Jama, unable to sleep, tried to keep Awrala awake. “Don’t you have children?” he asked.
“No, after three husbands I accepted I was barren,” replied Awrala, clicking the beads of her tusbah.
“Why don’t you go back to Hargeisa, then?”
Awrala perked up. “Why should I? I’m not Somali anymore. The place where you are born is not always the best place for you, boy. There is nothing in our country. I have got too used to the rain, hills, and cool air of Asmara. I’ll be buried here.”
Jama listened to Awrala’s breath whistling through her teeth. He understood the desire to find the most beautiful place and stop there. He imagined what Sudan must look like, its rivers, its tall trees and great markets, until he finally fell asleep.
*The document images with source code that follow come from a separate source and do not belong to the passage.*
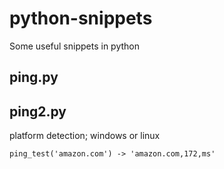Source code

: # python-snippets
Some useful snippets in python

## ping.py

## ping2.py
platform detection; windows or linux

   `ping_test('amazon.com') -> 'amazon.com,172,ms'`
The morning air was frosty and hazy, the grass wet with dew. Everywhere stood moldy green stumps where trees had been cut down for firewood. A smell of burnt coffee and charcoal emanated from the little dwellings, acrid in the sharp air, and Jama coughed and hawked along with the men emerging from the huts. The heat from Awrala’s tea warmed his stomach but his face, fingers, and feet were numb. It was as cold as an October morning in Hargeisa. He had always wanted to see the rumored ice fall from the sky during the dry season, but wondered why God didn’t send the ice to Aden where it was needed more. They left the African reservation and walked down a steep hill; they passed women and girls marching sure-footedly uphill, carrying bundles of sticks and firewood bigger than themselves, their torsos bent over with the strain. To Jama they looked like bewitched women taken over by monstrous humps, with tentacles trying to reach out to other victims. A bus sped past, and the women jumped quickly out of the way as it skidded dangerously close; the bundles on their backs fell apart. At the front of the bus a few white faces peered out while all the black passengers were squashed in the back. Awrala led the way with a speed that made a mockery of her age, pushing people out of her way. As they got closer to the railway station, Italians appeared, porters trailing behind them with suitcases and large trunks. The station was crammed with workers and travelers milling around like termites. All the men wore hats even though they might be barefoot. On the platform, Jama found the iron beauty that would take him to his father; she had a snub nose and big round eyes, and shone radiantly green through the cloudlike steam.